DATASET EXTRACT —
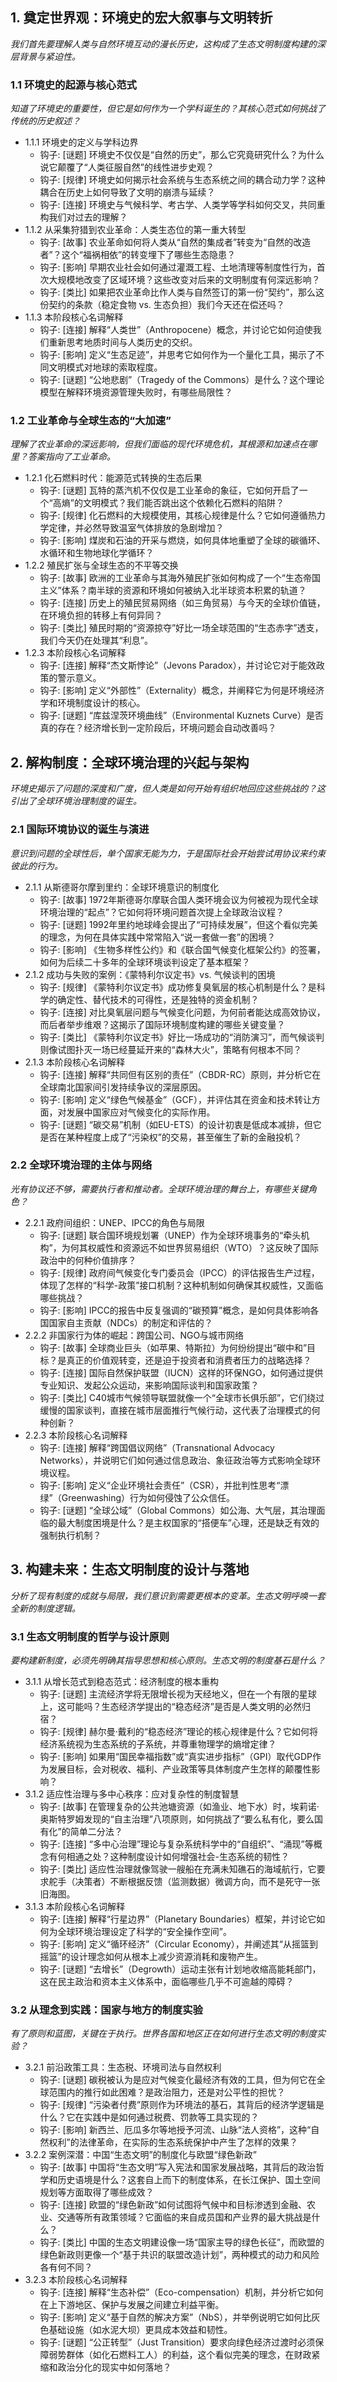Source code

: ﻿## 1. 奠定世界观：环境史的宏大叙事与文明转折
*我们首先要理解人类与自然环境互动的漫长历史，这构成了生态文明制度构建的深层背景与紧迫性。*

### 1.1 环境史的起源与核心范式
*知道了环境史的重要性，但它是如何作为一个学科诞生的？其核心范式如何挑战了传统的历史叙述？*
- 1.1.1 环境史的定义与学科边界
  - 钩子: [谜题] 环境史不仅仅是“自然的历史”，那么它究竟研究什么？为什么说它颠覆了“人类征服自然”的线性进步史观？
  - 钩子: [规律] 环境史如何揭示社会系统与生态系统之间的耦合动力学？这种耦合在历史上如何导致了文明的崩溃与延续？
  - 钩子: [连接] 环境史与气候科学、考古学、人类学等学科如何交叉，共同重构我们对过去的理解？
- 1.1.2 从采集狩猎到农业革命：人类生态位的第一重大转型
  - 钩子: [故事] 农业革命如何将人类从“自然的集成者”转变为“自然的改造者”？这个“福祸相依”的转变埋下了哪些生态隐患？
  - 钩子: [影响] 早期农业社会如何通过灌溉工程、土地清理等制度性行为，首次大规模地改变了区域环境？这些改变对后来的文明制度有何深远影响？
  - 钩子: [类比] 如果把农业革命比作人类与自然签订的第一份“契约”，那么这份契约的条款（稳定食物 vs. 生态负担）我们今天还在偿还吗？
- 1.1.3 本阶段核心名词解释
  - 钩子: [连接] 解释“人类世”（Anthropocene）概念，并讨论它如何迫使我们重新思考地质时间与人类历史的交织。
  - 钩子: [影响] 定义“生态足迹”，并思考它如何作为一个量化工具，揭示了不同文明模式对地球的索取程度。
  - 钩子: [谜题] “公地悲剧”（Tragedy of the Commons）是什么？这个理论模型在解释环境资源管理失败时，有哪些局限性？

### 1.2 工业革命与全球生态的“大加速”
*理解了农业革命的深远影响，但我们面临的现代环境危机，其根源和加速点在哪里？答案指向了工业革命。*
- 1.2.1 化石燃料时代：能源范式转换的生态后果
  - 钩子: [谜题] 瓦特的蒸汽机不仅仅是工业革命的象征，它如何开启了一个“高熵”的文明模式？我们能否跳出这个依赖化石燃料的陷阱？
  - 钩子: [规律] 化石燃料的大规模使用，其核心规律是什么？它如何遵循热力学定律，并必然导致温室气体排放的急剧增加？
  - 钩子: [影响] 煤炭和石油的开采与燃烧，如何具体地重塑了全球的碳循环、水循环和生物地球化学循环？
- 1.2.2 殖民扩张与全球生态的不平等交换
  - 钩子: [故事] 欧洲的工业革命与其海外殖民扩张如何构成了一个“生态帝国主义”体系？南半球的资源和环境如何被纳入北半球资本积累的轨道？
  - 钩子: [连接] 历史上的殖民贸易网络（如三角贸易）与今天的全球价值链，在环境负担的转移上有何异同？
  - 钩子: [类比] 殖民时期的“资源掠夺”好比一场全球范围的“生态赤字”透支，我们今天仍在处理其“利息”。
- 1.2.3 本阶段核心名词解释
  - 钩子: [连接] 解释“杰文斯悖论”（Jevons Paradox），并讨论它对于能效政策的警示意义。
  - 钩子: [影响] 定义“外部性”（Externality）概念，并阐释它为何是环境经济学和环境制度设计的核心。
  - 钩子: [谜题] “库兹涅茨环境曲线”（Environmental Kuznets Curve）是否真的存在？经济增长到一定阶段后，环境问题会自动改善吗？

## 2. 解构制度：全球环境治理的兴起与架构
*环境史揭示了问题的深度和广度，但人类是如何开始有组织地回应这些挑战的？这引出了全球环境治理制度的诞生。*

### 2.1 国际环境协议的诞生与演进
*意识到问题的全球性后，单个国家无能为力，于是国际社会开始尝试用协议来约束彼此的行为。*
- 2.1.1 从斯德哥尔摩到里约：全球环境意识的制度化
  - 钩子: [故事] 1972年斯德哥尔摩联合国人类环境会议为何被视为现代全球环境治理的“起点”？它如何将环境问题首次提上全球政治议程？
  - 钩子: [谜题] 1992年里约地球峰会提出了“可持续发展”，但这个看似完美的理念，为何在具体实践中常常陷入“说一套做一套”的困境？
  - 钩子: [影响] 《生物多样性公约》和《联合国气候变化框架公约》的签署，如何为后续二十多年的全球环境谈判设定了基本框架？
- 2.1.2 成功与失败的案例：《蒙特利尔议定书》vs. 气候谈判的困境
  - 钩子: [规律] 《蒙特利尔议定书》成功修复臭氧层的核心机制是什么？是科学的确定性、替代技术的可得性，还是独特的资金机制？
  - 钩子: [连接] 对比臭氧层问题与气候变化问题，为何前者能达成高效协议，而后者举步维艰？这揭示了国际环境制度构建的哪些关键变量？
  - 钩子: [类比] 《蒙特利尔议定书》好比一场成功的“消防演习”，而气候谈判则像试图扑灭一场已经蔓延开来的“森林大火”，策略有何根本不同？
- 2.1.3 本阶段核心名词解释
  - 钩子: [连接] 解释“共同但有区别的责任”（CBDR-RC）原则，并分析它在全球南北国家间引发持续争议的深层原因。
  - 钩子: [影响] 定义“绿色气候基金”（GCF），并评估其在资金和技术转让方面，对发展中国家应对气候变化的实际作用。
  - 钩子: [谜题] “碳交易”机制（如EU-ETS）的设计初衷是低成本减排，但它是否在某种程度上成了“污染权”的交易，甚至催生了新的金融投机？

### 2.2 全球环境治理的主体与网络
*光有协议还不够，需要执行者和推动者。全球环境治理的舞台上，有哪些关键角色？*
- 2.2.1 政府间组织：UNEP、IPCC的角色与局限
  - 钩子: [谜题] 联合国环境规划署（UNEP）作为全球环境事务的“牵头机构”，为何其权威性和资源远不如世界贸易组织（WTO）？这反映了国际政治中的何种价值排序？
  - 钩子: [规律] 政府间气候变化专门委员会（IPCC）的评估报告生产过程，体现了怎样的“科学-政策”接口机制？这种机制如何确保其权威性，又面临哪些挑战？
  - 钩子: [影响] IPCC的报告中反复强调的“碳预算”概念，是如何具体影响各国国家自主贡献（NDCs）的制定和评估的？
- 2.2.2 非国家行为体的崛起：跨国公司、NGO与城市网络
  - 钩子: [故事] 全球商业巨头（如苹果、特斯拉）为何纷纷提出“碳中和”目标？是真正的价值观转变，还是迫于投资者和消费者压力的战略选择？
  - 钩子: [连接] 国际自然保护联盟（IUCN）这样的环保NGO，如何通过提供专业知识、发起公众运动，来影响国际谈判和国家政策？
  - 钩子: [类比] C40城市气候领导联盟就像一个“全球市长俱乐部”，它们绕过缓慢的国家谈判，直接在城市层面推行气候行动，这代表了治理模式的何种创新？
- 2.2.3 本阶段核心名词解释
  - 钩子: [连接] 解释“跨国倡议网络”（Transnational Advocacy Networks），并说明它们如何通过信息政治、象征政治等方式影响全球环境议程。
  - 钩子: [影响] 定义“企业环境社会责任”（CSR），并批判性思考“漂绿”（Greenwashing）行为如何侵蚀了公众信任。
  - 钩子: [谜题] “全球公域”（Global Commons）如公海、大气层，其治理面临的最大制度困境是什么？是主权国家的“搭便车”心理，还是缺乏有效的强制执行机制？

## 3. 构建未来：生态文明制度的设计与落地
*分析了现有制度的成就与局限，我们意识到需要更根本的变革。生态文明呼唤一套全新的制度逻辑。*

### 3.1 生态文明制度的哲学与设计原则
*要构建新制度，必须先明确其指导思想和核心原则。生态文明的制度基石是什么？*
- 3.1.1 从增长范式到稳态范式：经济制度的根本重构
  - 钩子: [谜题] 主流经济学将无限增长视为天经地义，但在一个有限的星球上，这可能吗？生态经济学提出的“稳态经济”是否是人类文明的必然归宿？
  - 钩子: [规律] 赫尔曼·戴利的“稳态经济”理论的核心规律是什么？它如何将经济系统视为生态系统的子系统，并尊重物理学的熵增定律？
  - 钩子: [影响] 如果用“国民幸福指数”或“真实进步指标”（GPI）取代GDP作为发展目标，会对税收、福利、产业政策等具体制度产生怎样的颠覆性影响？
- 3.1.2 适应性治理与多中心秩序：应对复杂性的制度智慧
  - 钩子: [故事] 在管理复杂的公共池塘资源（如渔业、地下水）时，埃莉诺·奥斯特罗姆发现的“自主治理”八项原则，如何挑战了“要么私有化，要么国有化”的简单二分法？
  - 钩子: [连接] “多中心治理”理论与复杂系统科学中的“自组织”、“涌现”等概念有何相通之处？这种制度设计如何增强社会-生态系统的韧性？
  - 钩子: [类比] 适应性治理就像驾驶一艘船在充满未知礁石的海域航行，它要求舵手（决策者）不断根据反馈（监测数据）微调方向，而不是死守一张旧海图。
- 3.1.3 本阶段核心名词解释
  - 钩子: [连接] 解释“行星边界”（Planetary Boundaries）框架，并讨论它如何为全球环境治理设定了科学的“安全操作空间”。
  - 钩子: [影响] 定义“循环经济”（Circular Economy），并阐述其“从摇篮到摇篮”的设计理念如何从根本上减少资源消耗和废物产生。
  - 钩子: [谜题] “去增长”（Degrowth）运动主张有计划地收缩高能耗部门，这在民主政治和资本主义体系中，面临哪些几乎不可逾越的障碍？

### 3.2 从理念到实践：国家与地方的制度实验
*有了原则和蓝图，关键在于执行。世界各国和地区正在如何进行生态文明的制度实验？*
- 3.2.1 前沿政策工具：生态税、环境司法与自然权利
  - 钩子: [谜题] 碳税被认为是应对气候变化最经济有效的工具，但为何它在全球范围内的推行如此困难？是政治阻力，还是对公平性的担忧？
  - 钩子: [规律] “污染者付费”原则作为环境法的基石，其背后的经济学逻辑是什么？它在实践中是如何通过税费、罚款等工具实现的？
  - 钩子: [影响] 新西兰、厄瓜多尔等地授予河流、山脉“法人资格”，这种“自然权利”的法律革命，在实际的生态系统保护中产生了怎样的效果？
- 3.2.2 案例深潜：中国“生态文明”的制度化与欧盟“绿色新政”
  - 钩子: [故事] 中国将“生态文明”写入宪法和国家发展战略，其背后的政治哲学和历史语境是什么？这套自上而下的制度体系，在长江保护、国土空间规划等方面取得了哪些成效？
  - 钩子: [连接] 欧盟的“绿色新政”如何试图将气候中和目标渗透到金融、农业、交通等所有政策领域？它面临的来自成员国和产业界的最大挑战是什么？
  - 钩子: [类比] 中国的生态文明建设像一场“国家主导的绿色长征”，而欧盟的绿色新政则更像一个“基于共识的联盟改造计划”，两种模式的动力和风险各有何不同？
- 3.2.3 本阶段核心名词解释
  - 钩子: [连接] 解释“生态补偿”（Eco-compensation）机制，并分析它如何在上下游地区、保护与发展之间建立利益平衡。
  - 钩子: [影响] 定义“基于自然的解决方案”（NbS），并举例说明它如何比灰色基础设施（如水泥大坝）更具成本效益和韧性。
  - 钩子: [谜题] “公正转型”（Just Transition）要求向绿色经济过渡时必须保障弱势群体（如化石燃料工人）的利益，这个看似完美的理念，在财政紧缩和政治分化的现实中如何落地？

PROBLEM REQUIREMENTS —
Using the records above, copy every line that has the word "稳态经济" in it.

RESPONSE —
  - 钩子: [谜题] 主流经济学将无限增长视为天经地义，但在一个有限的星球上，这可能吗？生态经济学提出的“稳态经济”是否是人类文明的必然归宿？
  - 钩子: [规律] 赫尔曼·戴利的“稳态经济”理论的核心规律是什么？它如何将经济系统视为生态系统的子系统，并尊重物理学的熵增定律？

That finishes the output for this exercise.